___ Information supplied ___

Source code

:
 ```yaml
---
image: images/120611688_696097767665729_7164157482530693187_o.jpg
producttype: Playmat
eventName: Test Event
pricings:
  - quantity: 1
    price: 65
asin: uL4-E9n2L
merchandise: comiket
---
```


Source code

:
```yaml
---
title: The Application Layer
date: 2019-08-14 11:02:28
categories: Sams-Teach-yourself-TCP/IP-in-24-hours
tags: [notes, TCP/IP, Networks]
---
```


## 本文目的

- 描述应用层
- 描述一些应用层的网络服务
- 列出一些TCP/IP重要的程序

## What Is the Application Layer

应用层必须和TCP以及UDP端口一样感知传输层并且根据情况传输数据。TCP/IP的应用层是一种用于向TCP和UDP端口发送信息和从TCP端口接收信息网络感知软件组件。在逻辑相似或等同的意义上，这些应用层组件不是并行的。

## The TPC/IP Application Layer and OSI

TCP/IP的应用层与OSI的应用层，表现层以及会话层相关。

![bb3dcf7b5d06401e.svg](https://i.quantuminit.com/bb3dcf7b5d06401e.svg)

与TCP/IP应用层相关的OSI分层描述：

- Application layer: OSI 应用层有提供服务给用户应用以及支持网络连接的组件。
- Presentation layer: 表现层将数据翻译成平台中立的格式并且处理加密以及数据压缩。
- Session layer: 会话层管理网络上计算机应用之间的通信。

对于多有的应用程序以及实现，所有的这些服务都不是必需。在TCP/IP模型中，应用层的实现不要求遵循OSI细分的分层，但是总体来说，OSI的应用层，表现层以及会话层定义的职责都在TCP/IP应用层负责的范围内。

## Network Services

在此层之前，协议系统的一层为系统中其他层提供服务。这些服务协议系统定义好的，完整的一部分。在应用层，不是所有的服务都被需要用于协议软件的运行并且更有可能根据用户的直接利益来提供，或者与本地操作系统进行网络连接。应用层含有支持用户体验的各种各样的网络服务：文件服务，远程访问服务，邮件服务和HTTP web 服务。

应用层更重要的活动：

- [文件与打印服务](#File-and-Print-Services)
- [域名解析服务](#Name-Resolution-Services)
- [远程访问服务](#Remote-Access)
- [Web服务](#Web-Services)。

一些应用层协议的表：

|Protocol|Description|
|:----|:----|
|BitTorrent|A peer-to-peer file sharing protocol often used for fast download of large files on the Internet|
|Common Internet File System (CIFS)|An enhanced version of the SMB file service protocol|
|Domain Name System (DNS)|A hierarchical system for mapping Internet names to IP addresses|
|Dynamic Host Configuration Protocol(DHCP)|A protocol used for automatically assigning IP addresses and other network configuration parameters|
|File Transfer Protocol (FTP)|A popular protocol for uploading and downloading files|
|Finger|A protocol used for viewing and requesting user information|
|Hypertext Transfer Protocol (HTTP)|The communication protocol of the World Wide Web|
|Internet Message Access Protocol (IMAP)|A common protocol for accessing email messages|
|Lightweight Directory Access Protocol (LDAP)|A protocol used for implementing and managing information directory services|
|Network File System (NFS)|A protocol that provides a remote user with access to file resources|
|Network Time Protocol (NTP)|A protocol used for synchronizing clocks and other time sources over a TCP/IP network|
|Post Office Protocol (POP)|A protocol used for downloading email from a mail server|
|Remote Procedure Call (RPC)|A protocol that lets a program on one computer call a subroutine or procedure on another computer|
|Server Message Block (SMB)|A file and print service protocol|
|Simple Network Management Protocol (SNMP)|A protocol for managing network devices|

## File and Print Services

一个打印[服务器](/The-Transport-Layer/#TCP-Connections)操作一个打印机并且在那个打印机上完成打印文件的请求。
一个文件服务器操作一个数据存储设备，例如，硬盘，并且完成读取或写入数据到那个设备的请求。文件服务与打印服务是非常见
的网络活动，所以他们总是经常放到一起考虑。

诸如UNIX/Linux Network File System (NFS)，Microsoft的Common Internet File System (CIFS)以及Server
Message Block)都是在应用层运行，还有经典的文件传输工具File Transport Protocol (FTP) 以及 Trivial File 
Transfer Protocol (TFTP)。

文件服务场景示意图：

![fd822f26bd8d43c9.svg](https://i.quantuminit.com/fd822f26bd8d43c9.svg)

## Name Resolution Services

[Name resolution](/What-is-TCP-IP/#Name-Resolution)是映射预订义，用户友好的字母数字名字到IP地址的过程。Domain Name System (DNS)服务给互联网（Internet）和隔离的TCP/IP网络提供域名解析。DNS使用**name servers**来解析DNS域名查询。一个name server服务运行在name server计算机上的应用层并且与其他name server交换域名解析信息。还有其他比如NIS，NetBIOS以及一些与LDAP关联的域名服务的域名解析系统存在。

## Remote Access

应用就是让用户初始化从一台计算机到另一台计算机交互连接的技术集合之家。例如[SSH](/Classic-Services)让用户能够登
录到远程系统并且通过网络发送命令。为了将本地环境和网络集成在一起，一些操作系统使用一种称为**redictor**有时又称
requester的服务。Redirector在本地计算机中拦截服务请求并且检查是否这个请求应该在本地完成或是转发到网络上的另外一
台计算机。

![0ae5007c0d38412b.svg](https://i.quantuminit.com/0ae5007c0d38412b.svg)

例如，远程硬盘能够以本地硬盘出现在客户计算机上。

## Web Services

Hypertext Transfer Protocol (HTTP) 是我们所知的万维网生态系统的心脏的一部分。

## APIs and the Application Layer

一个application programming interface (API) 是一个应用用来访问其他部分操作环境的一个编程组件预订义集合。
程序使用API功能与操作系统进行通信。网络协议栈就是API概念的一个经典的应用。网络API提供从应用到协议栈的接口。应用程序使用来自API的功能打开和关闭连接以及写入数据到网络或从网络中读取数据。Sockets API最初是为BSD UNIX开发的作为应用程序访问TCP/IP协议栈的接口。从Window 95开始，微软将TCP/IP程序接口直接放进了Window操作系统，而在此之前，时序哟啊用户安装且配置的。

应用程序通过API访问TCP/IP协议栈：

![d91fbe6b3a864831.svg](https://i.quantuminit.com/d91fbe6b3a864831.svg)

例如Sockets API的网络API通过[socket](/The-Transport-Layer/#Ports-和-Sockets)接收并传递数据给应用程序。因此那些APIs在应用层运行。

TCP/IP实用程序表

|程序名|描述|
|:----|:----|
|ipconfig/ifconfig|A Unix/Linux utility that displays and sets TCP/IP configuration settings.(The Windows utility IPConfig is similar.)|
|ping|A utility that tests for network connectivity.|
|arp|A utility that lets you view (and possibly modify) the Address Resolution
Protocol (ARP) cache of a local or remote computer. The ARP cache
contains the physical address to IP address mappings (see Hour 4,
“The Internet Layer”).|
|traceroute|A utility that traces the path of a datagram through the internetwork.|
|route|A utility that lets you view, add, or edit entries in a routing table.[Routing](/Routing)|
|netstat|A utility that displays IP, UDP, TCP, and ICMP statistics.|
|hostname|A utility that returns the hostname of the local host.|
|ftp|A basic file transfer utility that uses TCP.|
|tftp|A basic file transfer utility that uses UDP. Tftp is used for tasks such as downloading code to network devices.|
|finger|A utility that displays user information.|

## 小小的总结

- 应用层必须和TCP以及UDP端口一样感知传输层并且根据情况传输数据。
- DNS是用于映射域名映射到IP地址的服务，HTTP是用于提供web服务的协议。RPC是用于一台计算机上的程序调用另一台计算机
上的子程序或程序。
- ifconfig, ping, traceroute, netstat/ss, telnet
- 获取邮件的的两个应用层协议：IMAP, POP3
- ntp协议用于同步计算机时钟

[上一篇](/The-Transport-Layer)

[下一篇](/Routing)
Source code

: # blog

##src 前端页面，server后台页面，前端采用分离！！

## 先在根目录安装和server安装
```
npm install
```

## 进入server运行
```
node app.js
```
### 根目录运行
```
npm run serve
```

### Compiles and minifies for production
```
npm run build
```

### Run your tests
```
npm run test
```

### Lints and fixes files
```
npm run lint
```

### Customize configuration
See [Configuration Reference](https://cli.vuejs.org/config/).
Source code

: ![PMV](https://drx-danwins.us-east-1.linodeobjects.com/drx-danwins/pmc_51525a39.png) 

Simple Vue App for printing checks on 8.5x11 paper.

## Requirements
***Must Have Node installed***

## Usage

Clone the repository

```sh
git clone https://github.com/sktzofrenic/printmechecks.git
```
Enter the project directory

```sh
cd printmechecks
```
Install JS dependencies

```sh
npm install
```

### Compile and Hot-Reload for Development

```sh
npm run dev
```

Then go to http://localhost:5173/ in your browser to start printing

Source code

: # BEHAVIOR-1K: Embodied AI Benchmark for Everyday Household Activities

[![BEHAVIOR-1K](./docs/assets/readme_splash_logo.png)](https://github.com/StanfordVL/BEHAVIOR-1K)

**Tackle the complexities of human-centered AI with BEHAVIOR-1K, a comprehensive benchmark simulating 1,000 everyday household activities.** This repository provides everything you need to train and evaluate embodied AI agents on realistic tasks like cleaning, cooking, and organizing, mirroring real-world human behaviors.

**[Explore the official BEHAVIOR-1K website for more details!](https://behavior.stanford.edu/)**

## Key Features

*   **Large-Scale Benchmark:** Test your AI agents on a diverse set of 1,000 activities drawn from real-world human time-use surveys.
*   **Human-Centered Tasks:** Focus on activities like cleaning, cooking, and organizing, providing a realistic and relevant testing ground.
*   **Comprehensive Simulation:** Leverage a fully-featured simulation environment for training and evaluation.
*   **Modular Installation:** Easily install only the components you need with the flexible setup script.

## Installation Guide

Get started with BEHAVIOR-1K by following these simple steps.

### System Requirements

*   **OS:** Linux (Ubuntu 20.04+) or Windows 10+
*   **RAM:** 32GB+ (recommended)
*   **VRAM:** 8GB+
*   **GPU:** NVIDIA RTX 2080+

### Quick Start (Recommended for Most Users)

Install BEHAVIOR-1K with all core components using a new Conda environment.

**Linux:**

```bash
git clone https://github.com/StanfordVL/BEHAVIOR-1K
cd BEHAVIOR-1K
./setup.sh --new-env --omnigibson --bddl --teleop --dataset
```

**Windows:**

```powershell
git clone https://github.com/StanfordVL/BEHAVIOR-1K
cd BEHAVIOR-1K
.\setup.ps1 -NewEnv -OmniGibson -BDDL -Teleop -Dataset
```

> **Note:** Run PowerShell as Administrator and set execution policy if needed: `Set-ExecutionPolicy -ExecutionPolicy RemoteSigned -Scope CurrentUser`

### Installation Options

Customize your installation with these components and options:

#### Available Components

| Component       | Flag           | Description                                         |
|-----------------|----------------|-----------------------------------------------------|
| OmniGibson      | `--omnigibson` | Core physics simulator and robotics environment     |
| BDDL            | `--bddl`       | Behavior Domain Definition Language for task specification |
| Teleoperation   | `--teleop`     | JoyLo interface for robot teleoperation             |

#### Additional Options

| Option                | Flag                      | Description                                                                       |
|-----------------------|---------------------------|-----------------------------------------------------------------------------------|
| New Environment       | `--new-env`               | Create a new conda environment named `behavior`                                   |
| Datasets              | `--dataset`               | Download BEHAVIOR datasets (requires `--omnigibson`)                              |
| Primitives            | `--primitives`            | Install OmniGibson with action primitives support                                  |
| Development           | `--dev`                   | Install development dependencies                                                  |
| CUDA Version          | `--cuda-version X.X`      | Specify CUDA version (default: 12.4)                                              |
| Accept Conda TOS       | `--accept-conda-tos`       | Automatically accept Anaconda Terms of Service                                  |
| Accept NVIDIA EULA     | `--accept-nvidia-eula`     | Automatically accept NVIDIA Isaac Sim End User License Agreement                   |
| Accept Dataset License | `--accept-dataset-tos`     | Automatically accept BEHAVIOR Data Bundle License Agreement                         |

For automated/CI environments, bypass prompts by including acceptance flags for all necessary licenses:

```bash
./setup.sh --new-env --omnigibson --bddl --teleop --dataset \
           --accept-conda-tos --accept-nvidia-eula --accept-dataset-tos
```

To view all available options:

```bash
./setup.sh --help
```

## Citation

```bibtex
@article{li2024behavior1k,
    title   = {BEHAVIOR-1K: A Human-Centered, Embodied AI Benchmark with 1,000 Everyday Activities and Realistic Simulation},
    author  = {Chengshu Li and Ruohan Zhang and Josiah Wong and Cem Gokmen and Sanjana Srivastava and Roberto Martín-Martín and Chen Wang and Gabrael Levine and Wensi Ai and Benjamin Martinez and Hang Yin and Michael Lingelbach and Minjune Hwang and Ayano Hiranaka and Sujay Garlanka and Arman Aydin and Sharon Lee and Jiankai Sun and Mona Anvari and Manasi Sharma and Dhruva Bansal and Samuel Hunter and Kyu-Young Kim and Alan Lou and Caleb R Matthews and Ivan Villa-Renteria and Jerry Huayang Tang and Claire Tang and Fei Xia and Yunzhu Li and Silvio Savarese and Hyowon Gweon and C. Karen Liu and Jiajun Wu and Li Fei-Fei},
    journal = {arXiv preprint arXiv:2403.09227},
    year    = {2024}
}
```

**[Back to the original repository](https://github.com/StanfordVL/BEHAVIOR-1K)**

___

**Problem details:** From the data above, output only the lines between the line containing "the Address Resolution" and the line containing "to network devices.|", inclusive, exactly as written.

**Solved exercise:**
|arp|A utility that lets you view (and possibly modify) the Address Resolution
Protocol (ARP) cache of a local or remote computer. The ARP cache
contains the physical address to IP address mappings (see Hour 4,
“The Internet Layer”).|
|traceroute|A utility that traces the path of a datagram through the internetwork.|
|route|A utility that lets you view, add, or edit entries in a routing table.[Routing](/Routing)|
|netstat|A utility that displays IP, UDP, TCP, and ICMP statistics.|
|hostname|A utility that returns the hostname of the local host.|
|ftp|A basic file transfer utility that uses TCP.|
|tftp|A basic file transfer utility that uses UDP. Tftp is used for tasks such as downloading code to network devices.|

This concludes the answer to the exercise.